A Lava-Jato fluminense já havia descoberto desvios de R$ 300 milhões, mas ele insistiu na tática da negação. “Não sou corrupto e não negociei propina”, disse, dois dias depois. Quando o juiz perguntou se estaria diante de um grande complô, Cabral arriscou um gracejo: “Não sei, doutor. Mas eu não matei Odete Roitman”.
Preso em novembro de 2016, o ex-governador só começaria a confessar seus crimes em fevereiro de 2019. Hoje ele acumula 12 condenações, cujas penas somam 267 anos de cadeia. Com essa folha corrida, conseguiu driblar o Ministério Público e fechar um acordo de delação com a Polícia Federal.

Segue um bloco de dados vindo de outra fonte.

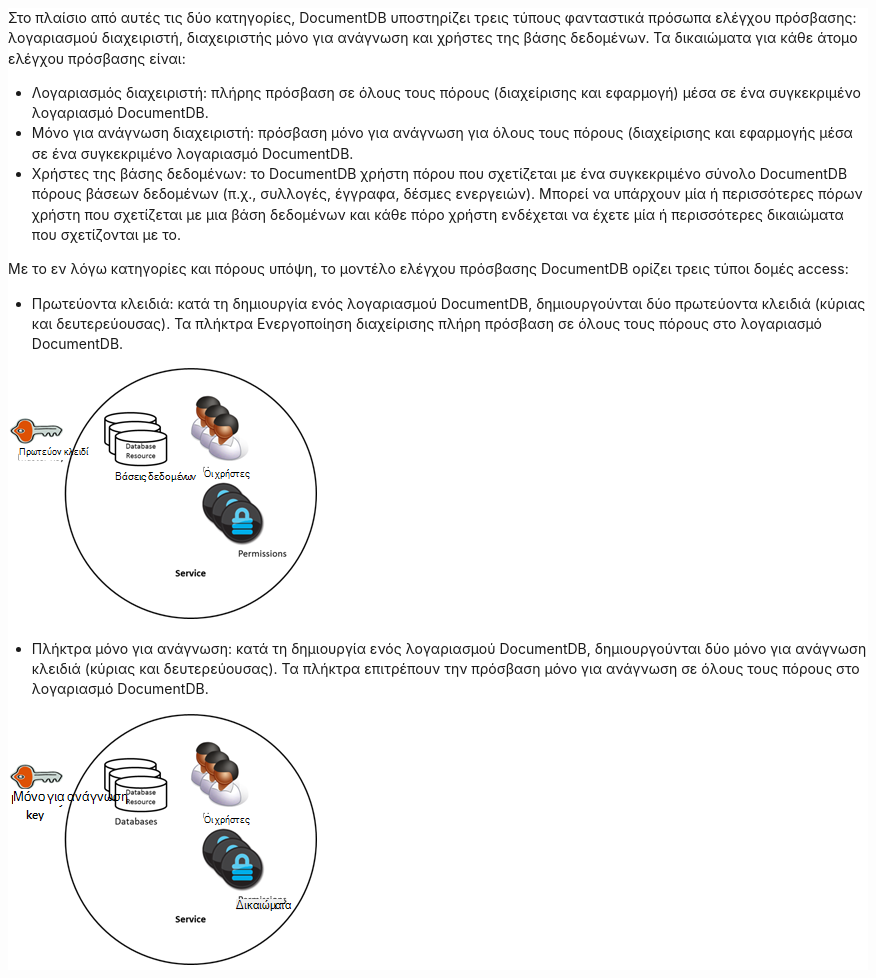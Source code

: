 Στο πλαίσιο από αυτές τις δύο κατηγορίες, DocumentDB υποστηρίζει τρεις τύπους φανταστικά πρόσωπα ελέγχου πρόσβασης: λογαριασμού διαχειριστή, διαχειριστής μόνο για ανάγνωση και χρήστες της βάσης δεδομένων.  Τα δικαιώματα για κάθε άτομο ελέγχου πρόσβασης είναι:
 
- Λογαριασμός διαχειριστή: πλήρης πρόσβαση σε όλους τους πόρους (διαχείρισης και εφαρμογή) μέσα σε ένα συγκεκριμένο λογαριασμό DocumentDB.
- Μόνο για ανάγνωση διαχειριστή: πρόσβαση μόνο για ανάγνωση για όλους τους πόρους (διαχείρισης και εφαρμογής μέσα σε ένα συγκεκριμένο λογαριασμό DocumentDB. 
- Χρήστες της βάσης δεδομένων: το DocumentDB χρήστη πόρου που σχετίζεται με ένα συγκεκριμένο σύνολο DocumentDB πόρους βάσεων δεδομένων (π.χ., συλλογές, έγγραφα, δέσμες ενεργειών).  Μπορεί να υπάρχουν μία ή περισσότερες πόρων χρήστη που σχετίζεται με μια βάση δεδομένων και κάθε πόρο χρήστη ενδέχεται να έχετε μία ή περισσότερες δικαιώματα που σχετίζονται με το.

Με το εν λόγω κατηγορίες και πόρους υπόψη, το μοντέλο ελέγχου πρόσβασης DocumentDB ορίζει τρεις τύποι δομές access:

- Πρωτεύοντα κλειδιά: κατά τη δημιουργία ενός λογαριασμού DocumentDB, δημιουργούνται δύο πρωτεύοντα κλειδιά (κύριας και δευτερεύουσας).  Τα πλήκτρα Ενεργοποίηση διαχείρισης πλήρη πρόσβαση σε όλους τους πόρους στο λογαριασμό DocumentDB.

![Εικόνα DocumentDB πρωτεύοντα κλειδιά](./media/documentdb-secure-access-to-data/masterkeys.png)

- Πλήκτρα μόνο για ανάγνωση: κατά τη δημιουργία ενός λογαριασμού DocumentDB, δημιουργούνται δύο μόνο για ανάγνωση κλειδιά (κύριας και δευτερεύουσας).  Τα πλήκτρα επιτρέπουν την πρόσβαση μόνο για ανάγνωση σε όλους τους πόρους στο λογαριασμό DocumentDB.

![Εικόνα DocumentDB πλήκτρα μόνο για ανάγνωση](./media/documentdb-secure-access-to-data/readonlykeys.png)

A negociação parece estranha porque Cabral era o chefe da quadrilha que saqueou o Rio e prometeu devolver dinheiro que já foi apreendido. Além disso, os procuradores entendem que o emedebista teria pouco a revelar. Suas gatunagens já são bem conhecidas, da distribuição de mesadas à compra de joias para a primeira-dama.
O ex-governador encarnou o corrupto de almanaque, que usa a política para pilhar os cofres públicos e levar uma vida de alto luxo. Mandá-lo para casa depois de três anos soaria como vitória da impunidade. A Lava-Jato já assinou acordos duvidosos, como os que beneficiaram Delcídio do Amaral e Joesley Batista. Livrar o emedebista em troca de migalhas pode desmoralizar de vez as delações.
Cabral tem uma chance: revelar segredos da cúpula do Judiciário. Ele influiu na nomeação de ao menos quatro ministros do STJ e um do STF. Ainda não está claro se tem provas concretas contra os figurões.
No ano passado, o Supremo autorizou a polícia a negociar delações à revelia dos procuradores. Agora o tribunal está diante de um dilema que ele mesmo criou. Se confirmar o acordo, será acusado de salvar um ladravaz. Se rejeitá-lo, pode passar a impressão de que protegeu colegas de toga.